PROBLEM REQUIREMENTS: Transcribe the entries in full, keeping each word as it is.
[STORED DATA — start]
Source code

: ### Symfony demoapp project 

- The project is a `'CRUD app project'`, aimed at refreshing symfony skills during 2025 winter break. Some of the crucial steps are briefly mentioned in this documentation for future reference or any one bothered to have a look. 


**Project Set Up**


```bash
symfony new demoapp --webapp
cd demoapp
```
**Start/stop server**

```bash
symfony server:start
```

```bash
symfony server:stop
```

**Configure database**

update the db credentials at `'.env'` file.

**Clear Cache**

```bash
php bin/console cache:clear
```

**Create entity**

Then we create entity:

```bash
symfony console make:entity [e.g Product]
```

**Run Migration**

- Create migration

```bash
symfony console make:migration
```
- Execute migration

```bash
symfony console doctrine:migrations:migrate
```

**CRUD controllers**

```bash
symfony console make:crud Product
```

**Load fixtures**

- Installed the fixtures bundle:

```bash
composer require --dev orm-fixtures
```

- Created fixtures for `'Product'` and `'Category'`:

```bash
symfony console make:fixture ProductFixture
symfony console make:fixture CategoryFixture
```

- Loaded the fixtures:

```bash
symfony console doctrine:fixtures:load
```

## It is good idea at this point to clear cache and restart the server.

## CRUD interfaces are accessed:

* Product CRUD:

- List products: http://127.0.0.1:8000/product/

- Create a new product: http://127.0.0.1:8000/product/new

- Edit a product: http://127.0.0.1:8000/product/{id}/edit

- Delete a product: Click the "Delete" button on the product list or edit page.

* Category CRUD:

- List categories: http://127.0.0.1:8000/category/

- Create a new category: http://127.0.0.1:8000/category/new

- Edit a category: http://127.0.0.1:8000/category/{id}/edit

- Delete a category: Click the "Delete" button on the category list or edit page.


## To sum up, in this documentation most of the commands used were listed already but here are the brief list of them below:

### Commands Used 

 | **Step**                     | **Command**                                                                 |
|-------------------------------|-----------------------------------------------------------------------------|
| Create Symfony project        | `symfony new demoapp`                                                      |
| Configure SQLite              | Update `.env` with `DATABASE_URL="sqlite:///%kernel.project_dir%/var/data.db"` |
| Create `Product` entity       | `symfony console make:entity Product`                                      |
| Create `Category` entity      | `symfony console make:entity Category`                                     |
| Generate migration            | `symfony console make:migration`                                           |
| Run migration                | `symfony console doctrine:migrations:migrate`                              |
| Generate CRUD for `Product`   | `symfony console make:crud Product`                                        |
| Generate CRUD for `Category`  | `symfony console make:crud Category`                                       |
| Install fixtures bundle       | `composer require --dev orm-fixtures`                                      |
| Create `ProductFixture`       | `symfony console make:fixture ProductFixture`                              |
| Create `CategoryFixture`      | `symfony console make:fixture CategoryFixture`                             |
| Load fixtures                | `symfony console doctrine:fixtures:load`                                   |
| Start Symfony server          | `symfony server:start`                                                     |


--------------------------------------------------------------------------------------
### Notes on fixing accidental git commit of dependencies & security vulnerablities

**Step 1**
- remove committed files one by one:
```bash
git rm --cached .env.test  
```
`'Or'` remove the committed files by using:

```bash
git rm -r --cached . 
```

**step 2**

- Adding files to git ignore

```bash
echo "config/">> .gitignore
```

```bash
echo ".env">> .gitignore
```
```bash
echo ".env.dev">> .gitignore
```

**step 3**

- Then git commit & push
[STORED DATA — finish]
RESPONSE TO THE TASK:
Source code

: ### Symfony demoapp project 

- The project is a `'CRUD app project'`, aimed at refreshing symfony skills during 2025 winter break. Some of the crucial steps are briefly mentioned in this documentation for future reference or any one bothered to have a look. 


**Project Set Up**


```bash
symfony new demoapp --webapp
cd demoapp
```
**Start/stop server**

```bash
symfony server:start
```

```bash
symfony server:stop
```

**Configure database**

update the db credentials at `'.env'` file.

**Clear Cache**

```bash
php bin/console cache:clear
```

**Create entity**

Then we create entity:

```bash
symfony console make:entity [e.g Product]
```

**Run Migration**

- Create migration

```bash
symfony console make:migration
```
- Execute migration

```bash
symfony console doctrine:migrations:migrate
```

**CRUD controllers**

```bash
symfony console make:crud Product
```

**Load fixtures**

- Installed the fixtures bundle:

```bash
composer require --dev orm-fixtures
```

- Created fixtures for `'Product'` and `'Category'`:

```bash
symfony console make:fixture ProductFixture
symfony console make:fixture CategoryFixture
```

- Loaded the fixtures:

```bash
symfony console doctrine:fixtures:load
```

## It is good idea at this point to clear cache and restart the server.

## CRUD interfaces are accessed:

* Product CRUD:

- List products: http://127.0.0.1:8000/product/

- Create a new product: http://127.0.0.1:8000/product/new

- Edit a product: http://127.0.0.1:8000/product/{id}/edit

- Delete a product: Click the "Delete" button on the product list or edit page.

* Category CRUD:

- List categories: http://127.0.0.1:8000/category/

- Create a new category: http://127.0.0.1:8000/category/new

- Edit a category: http://127.0.0.1:8000/category/{id}/edit

- Delete a category: Click the "Delete" button on the category list or edit page.


## To sum up, in this documentation most of the commands used were listed already but here are the brief list of them below:

### Commands Used 

 | **Step**                     | **Command**                                                                 |
|-------------------------------|-----------------------------------------------------------------------------|
| Create Symfony project        | `symfony new demoapp`                                                      |
| Configure SQLite              | Update `.env` with `DATABASE_URL="sqlite:///%kernel.project_dir%/var/data.db"` |
| Create `Product` entity       | `symfony console make:entity Product`                                      |
| Create `Category` entity      | `symfony console make:entity Category`                                     |
| Generate migration            | `symfony console make:migration`                                           |
| Run migration                | `symfony console doctrine:migrations:migrate`                              |
| Generate CRUD for `Product`   | `symfony console make:crud Product`                                        |
| Generate CRUD for `Category`  | `symfony console make:crud Category`                                       |
| Install fixtures bundle       | `composer require --dev orm-fixtures`                                      |
| Create `ProductFixture`       | `symfony console make:fixture ProductFixture`                              |
| Create `CategoryFixture`      | `symfony console make:fixture CategoryFixture`                             |
| Load fixtures                | `symfony console doctrine:fixtures:load`                                   |
| Start Symfony server          | `symfony server:start`                                                     |


--------------------------------------------------------------------------------------
### Notes on fixing accidental git commit of dependencies & security vulnerablities

**Step 1**
- remove committed files one by one:
```bash
git rm --cached .env.test  
```
`'Or'` remove the committed files by using:

```bash
git rm -r --cached . 
```

**step 2**

- Adding files to git ignore

```bash
echo "config/">> .gitignore
```

```bash
echo ".env">> .gitignore
```
```bash
echo ".env.dev">> .gitignore
```

**step 3**

- Then git commit & push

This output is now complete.